Saved entries:
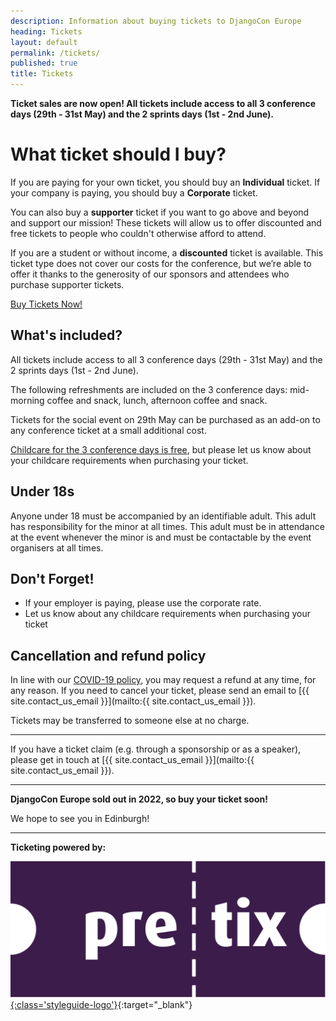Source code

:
 ```yaml
---
description: Information about buying tickets to DjangoCon Europe
heading: Tickets
layout: default
permalink: /tickets/
published: true
title: Tickets
---
```


**Ticket sales are now open!  All tickets include access to all 3 conference days (29th - 31st May) and the 2 sprints days (1st - 2nd June).**

# What ticket should I buy?

If you are paying for your own ticket, you should buy an **Individual** ticket. If your company 
is paying, you should buy a **Corporate** ticket. 

You can also buy a **supporter** ticket if you want to go above and beyond and support our mission!
These tickets will allow us to offer discounted and free tickets to people who couldn't otherwise
afford to attend.

If you are a student or without income, a **discounted** ticket is available. This ticket type does not cover our costs for the conference, but we’re able to offer it thanks to the generosity of our
sponsors and attendees who purchase supporter tickets.

<a class="button" href="{{ site.ticket_link }}" target="_blank">Buy Tickets Now!</a>

## What's included?

All tickets include access to all 3 conference days (29th - 31st May) and the 2 sprints days (1st - 2nd June).

The following refreshments are included on the 3 conference days: mid-morning coffee and snack, lunch, afternoon coffee and snack.  

Tickets for the social event on 29th May can be purchased as an add-on to any conference ticket at a small additional cost.

[Childcare for the 3 conference days is free](/inclusion#child-care-and-breastfeeding), but please let us know about your childcare requirements
when purchasing your ticket.

## Under 18s

Anyone under 18 must be accompanied by an identifiable adult. This adult has
responsibility for the minor at all times. This adult must be in attendance at the event
whenever the minor is and must be contactable by the event organisers at all times.

## Don't Forget!

- If your employer is paying, please use the corporate rate.
- Let us know about any childcare requirements when purchasing your ticket

## Cancellation and refund policy

In line with our [COVID-19 policy](/covid19-policy), you may request a refund at any time, for any reason. If you need to cancel your ticket, please send an email to [{{ site.contact_us_email }}](mailto:{{ site.contact_us_email }}).

Tickets may be transferred to someone else at no charge.

---

If you have a ticket claim (e.g. through a sponsorship or as a speaker), please get in touch at [{{ site.contact_us_email }}](mailto:{{ site.contact_us_email }}).

---

**DjangoCon Europe sold out in 2022, so buy your ticket soon!**

We hope to see you in Edinburgh!

---

**Ticketing powered by:**

[![pretix](/static/img/sponsors/pretix.svg){:class='styleguide-logo'}](https://pretix.eu/about/en/){:target="_blank"}
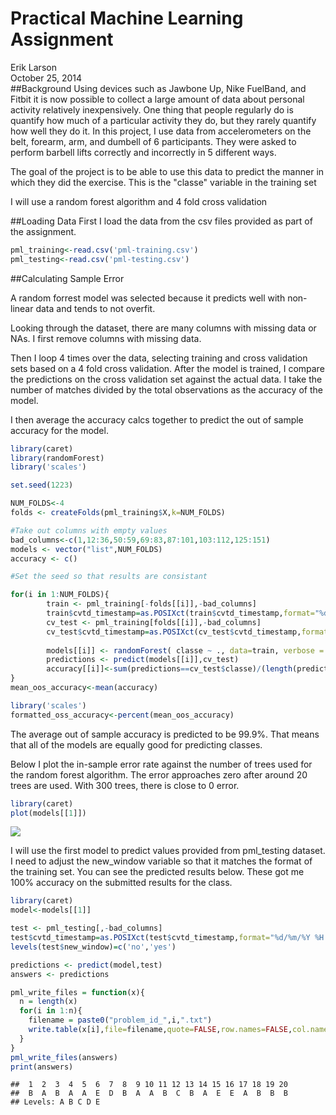 # Practical Machine Learning Assignment
Erik Larson  
October 25, 2014  
##Background
Using devices such as Jawbone Up, Nike FuelBand, and Fitbit it is now possible to collect a large amount of data about personal activity relatively inexpensively. One thing that people regularly do is quantify how much of a particular activity they do, but they rarely quantify how well they do it. In this project, I use data from accelerometers on the belt, forearm, arm, and dumbell of 6 participants. They were asked to perform barbell lifts correctly and incorrectly in 5 different ways. 

The goal of the project is to be able to use this data to predict the manner in which they did the exercise. This is the "classe" variable in the training set

I will use a random forest algorithm and 4 fold cross validation

##Loading Data
First I load the data from the csv files provided as part of the assignment.


```r
pml_training<-read.csv('pml-training.csv')
pml_testing<-read.csv('pml-testing.csv')
```

##Calculating Sample Error

A random forrest model was selected because it predicts well with non-linear data and tends to not overfit.

Looking through the dataset, there are many columns with missing data or NAs.  I first remove columns with missing data.  

Then I loop 4 times over the data, selecting training and cross validation sets based on a 4 fold cross validation.  After the model is trained, I compare the predictions on the cross validation set against the actual data.  I take the number of matches divided by the total observations as the accuracy of the model.

I then average the accuracy calcs together to predict the out of sample accuracy for the model.


```r
library(caret)
library(randomForest)
library('scales')

set.seed(1223)

NUM_FOLDS<-4
folds <- createFolds(pml_training$X,k=NUM_FOLDS)

#Take out columns with empty values
bad_columns<-c(1,12:36,50:59,69:83,87:101,103:112,125:151)
models <- vector("list",NUM_FOLDS)
accuracy <- c()

#Set the seed so that results are consistant

for(i in 1:NUM_FOLDS){
        train <- pml_training[-folds[[i]],-bad_columns]
        train$cvtd_timestamp=as.POSIXct(train$cvtd_timestamp,format="%d/%m/%Y %H:%M")
        cv_test <- pml_training[folds[[i]],-bad_columns]
        cv_test$cvtd_timestamp=as.POSIXct(cv_test$cvtd_timestamp,format="%d/%m/%Y %H:%M")
        
        models[[i]] <- randomForest( classe ~ ., data=train, verbose = TRUE,ntree=310)
        predictions <- predict(models[[i]],cv_test)
        accuracy[[i]]<-sum(predictions==cv_test$classe)/(length(predictions)*1.0)
}
mean_oos_accuracy<-mean(accuracy)
```


```r
library('scales')
formatted_oss_accuracy<-percent(mean_oos_accuracy)
```
The average out of sample accuracy is predicted to be 99.9%.  That means that all of the models are equally good for predicting classes.

Below I plot the in-sample error rate against the number of trees used for the random forest algorithm. The error approaches zero after around 20 trees are used.  With 300 trees, there is close to 0 error.


```r
library(caret)
plot(models[[1]])
```

![](./ml_assignment_files/figure-html/plotmodel-1.png) 

I will use the first model to predict values provided from pml_testing dataset.  I need to adjust the new_window variable so that it matches the format of the training set.  You can see the predicted results below.  These got me 100% accuracy on the submitted results for the class.


```r
library(caret)
model<-models[[1]]

test <- pml_testing[,-bad_columns]
test$cvtd_timestamp=as.POSIXct(test$cvtd_timestamp,format="%d/%m/%Y %H:%M")
levels(test$new_window)=c('no','yes')

predictions <- predict(model,test)
answers <- predictions

pml_write_files = function(x){
  n = length(x)
  for(i in 1:n){
    filename = paste0("problem_id_",i,".txt")
    write.table(x[i],file=filename,quote=FALSE,row.names=FALSE,col.names=FALSE)
  }
}
pml_write_files(answers)
print(answers)
```

```
##  1  2  3  4  5  6  7  8  9 10 11 12 13 14 15 16 17 18 19 20 
##  B  A  B  A  A  E  D  B  A  A  B  C  B  A  E  E  A  B  B  B 
## Levels: A B C D E
```


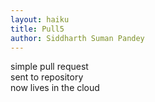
 ```yaml
---
layout: haiku
title: Pull5
author: Siddharth Suman Pandey
---
```


simple pull request  
sent to repository  
now lives in the cloud  
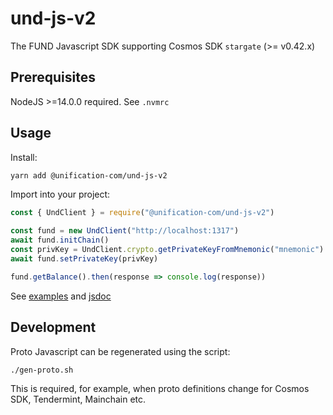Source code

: # und-js-v2

The FUND Javascript SDK supporting Cosmos SDK `stargate` (>= v0.42.x)

## Prerequisites

NodeJS >=14.0.0 required. See `.nvmrc`

## Usage

Install:

```bash
yarn add @unification-com/und-js-v2
```

Import into your project:

```javascript
const { UndClient } = require("@unification-com/und-js-v2")

const fund = new UndClient("http://localhost:1317")
await fund.initChain()
const privKey = UndClient.crypto.getPrivateKeyFromMnemonic("mnemonic")
await fund.setPrivateKey(privKey)

fund.getBalance().then(response => console.log(response))
```

See [examples]("./example/fund.js) and [jsdoc]("./doc/jsdoc.md)

## Development

Proto Javascript can be regenerated using the script:

```bash
./gen-proto.sh
```

This is required, for example, when proto definitions change for Cosmos SDK, Tendermint, Mainchain etc.
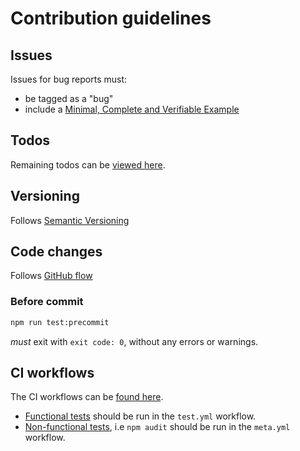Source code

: # Contribution guidelines

## Issues

Issues for bug reports must:

- be tagged as a "bug"
- include a [Minimal, Complete and Verifiable Example][mcve]

## Todos

Remaining todos can be [viewed here][todos].

## Versioning

Follows [Semantic Versioning][semver]

## Code changes

Follows [GitHub flow][github-flow]

### Before commit

```bash
npm run test:precommit
```

*must* exit with `exit code: 0`, without any errors or warnings.

## CI workflows

The CI workflows can be [found here][workflows].

- [Functional tests][func-req] should be run in the `test.yml` workflow.
- [Non-functional tests][non-func-req], i.e `npm audit` should be run in the
  `meta.yml` workflow.


[todos]: ./TODO.md
[workflows]: ./workflows
[semver]: https://semver.org/
[mcve]: https://en.wikipedia.org/wiki/Minimal_reproducible_example
[github-flow]: https://docs.github.com/en/get-started/using-github/github-flow
[func-req]: https://en.wikipedia.org/wiki/Functional_requirement
[non-func-req]: https://en.wikipedia.org/wiki/Non-functional_requirement
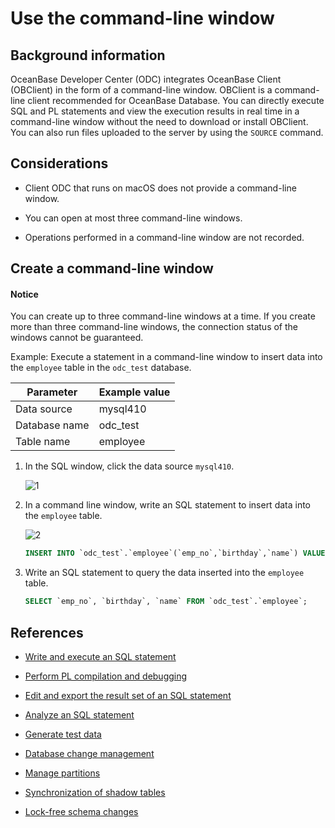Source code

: # Use the command-line window

## Background information

OceanBase Developer Center (ODC) integrates OceanBase Client (OBClient) in the form of a command-line window. OBClient is a command-line client recommended for OceanBase Database. You can directly execute SQL and PL statements and view the execution results in real time in a command-line window without the need to download or install OBClient. You can also run files uploaded to the server by using the `SOURCE` command.

## Considerations

- Client ODC that runs on macOS does not provide a command-line window.

- You can open at most three command-line windows.

- Operations performed in a command-line window are not recorded.

## Create a command-line window

<main id="notice" type='notice'>
   <h4>Notice</h4>
   <p>You can create up to three command-line windows at a time. If you create more than three command-line windows, the connection status of the windows cannot be guaranteed. </p>
</main>

Example: Execute a statement in a command-line window to insert data into the `employee` table in the `odc_test` database.

| Parameter | Example value |
| ------ | ------ |
| Data source | mysql410 |
| Database name | odc_test |
| Table name | employee |

1. In the SQL window, click the data source `mysql410`.

   ![1](https://obbusiness-private.oss-cn-shanghai.aliyuncs.com/doc/img/odc/422/500.sql-development/300.command-line-window/1EN.png)

2. In a command line window, write an SQL statement to insert data into the `employee` table.

   ![2](https://obbusiness-private.oss-cn-shanghai.aliyuncs.com/doc/img/odc/422/500.sql-development/300.command-line-window/2EN.png)

   ```sql
   INSERT INTO `odc_test`.`employee`(`emp_no`,`birthday`,`name`) VALUES (1001,'2023-07-16','xiaohong');
   ```
3. Write an SQL statement to query the data inserted into the `employee` table.

   ```sql
   SELECT `emp_no`, `birthday`, `name` FROM `odc_test`.`employee`;
   ```

## References

- [Write and execute an SQL statement](../500.sql-development/100.sql-editing-and-execution.md)

- [Perform PL compilation and debugging](../500.sql-development/200.pl-compile-and-debug.md)

- [Edit and export the result set of an SQL statement](../500.sql-development/400.result-editing-and-exporting.md)

- [Analyze an SQL statement](../500.sql-development/500.perform-analysis.md)

- [Generate test data](../500.sql-development/600.data-mocking.md)

- [Database change management](../700.database-change-management/600.database-change.md)

- [Manage partitions](../800.data-Lifecycle-management/300.partition-scheme.md)

- [Synchronization of shadow tables](../700.database-change-management/800.shadow-table-synchronization.md)

- [Lock-free schema changes](../700.database-change-management/700.table-structure-change.md)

◆ WHAT IS NEEDED ◆
The line with "# What ticket should I buy?" marks the end: restate word for word every line from the top of the data through that one, omitting pictures.

◆ SOLUTION TO THE EXERCISE ◆
Source code

:
 ```yaml
---
description: Information about buying tickets to DjangoCon Europe
heading: Tickets
layout: default
permalink: /tickets/
published: true
title: Tickets
---
```


**Ticket sales are now open!  All tickets include access to all 3 conference days (29th - 31st May) and the 2 sprints days (1st - 2nd June).**

# What ticket should I buy?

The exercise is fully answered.